While construct validity is the degree to which a test or other measurement method measures what it claims to measure, criterion validity is the degree to which a test can predictively (in the future) or concurrently (in the present) measure something.
- Why does construct validity matter?
When designing or evaluating a measure, construct validity helps you ensure you’re actually measuring the construct you’re interested in. If you don’t have construct validity, you may inadvertently measure unrelated or distinct constructs and lose precision in your research.
Construct validity is often considered the overarching type of measurement validity, because it covers all of the other types.

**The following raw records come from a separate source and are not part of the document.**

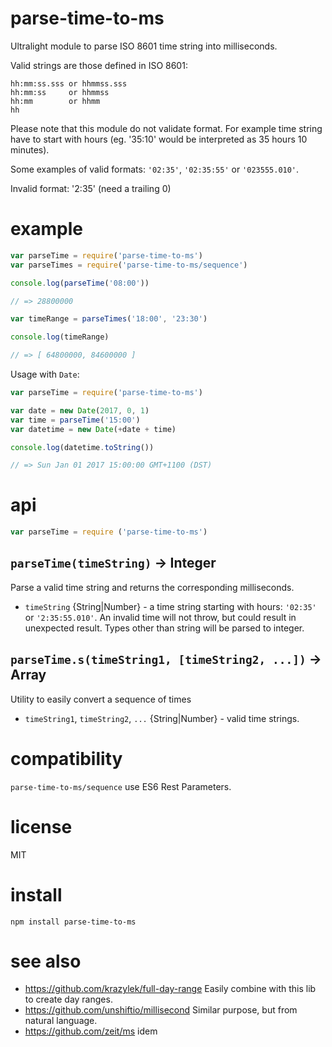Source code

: # parse-time-to-ms

Ultralight module to parse ISO 8601 time string into milliseconds.


Valid strings are those defined in ISO 8601:

```
hh:mm:ss.sss or hhmmss.sss
hh:mm:ss     or hhmmss
hh:mm        or hhmm
hh
```

Please note that this module do not validate format. For example time string have to start with hours (eg. '35:10' would be interpreted as 35 hours 10 minutes). 

Some examples of valid formats: `'02:35'`, `'02:35:55'` or `'023555.010'`.

Invalid format: '2:35' (need a trailing 0)


# example

```js
var parseTime = require('parse-time-to-ms')
var parseTimes = require('parse-time-to-ms/sequence')

console.log(parseTime('08:00'))

// => 28800000

var timeRange = parseTimes('18:00', '23:30')

console.log(timeRange)

// => [ 64800000, 84600000 ]
```

Usage with `Date`:

```js
var parseTime = require('parse-time-to-ms')

var date = new Date(2017, 0, 1)
var time = parseTime('15:00')
var datetime = new Date(+date + time)

console.log(datetime.toString())

// => Sun Jan 01 2017 15:00:00 GMT+1100 (DST)
```


# api

```js
var parseTime = require ('parse-time-to-ms')
```

## `parseTime(timeString)` -> Integer

Parse a valid time string and returns the corresponding milliseconds.

* `timeString` {String|Number} - a time string starting with hours: `'02:35'` or `'2:35:55.010'`. 
  An invalid time will not throw, but could result in unexpected result. Types other than string will be parsed to integer.

## `parseTime.s(timeString1, [timeString2, ...])` -> Array<Integer>

Utility to easily convert a sequence of times

* `timeString1`, `timeString2`, `...` {String|Number} - valid time strings.


# compatibility

`parse-time-to-ms/sequence` use ES6 Rest Parameters.


# license

MIT


# install

```
npm install parse-time-to-ms
```


# see also

- https://github.com/krazylek/full-day-range Easily combine with this lib to create day ranges.
- https://github.com/unshiftio/millisecond Similar purpose, but from natural language.
- https://github.com/zeit/ms idem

You need to have face validity, content validity, and criterion validity to achieve construct validity.
- What’s the difference between reliability and validity?
Reliability and validity are both about how well a method measures something:
- Reliability refers to the consistency of a measure (whether the results can be reproduced under the same conditions).
- Validity refers to the accuracy of a measure (whether the results really do represent what they are supposed to measure).
If you are doing experimental research, you also have to consider the internal and external validity of your experiment.
- Why is face validity important?
Face validity is important because it’s a simple first step to measuring the overall validity of a test or technique. It’s a relatively intuitive, quick, and easy way to start checking whether a new measure seems useful at first glance.
Good face validity means that anyone who reviews your measure says that it seems to be measuring what it’s supposed to. With poor face validity, someone reviewing your measure may be left confused about what you’re measuring and why you’re using this method.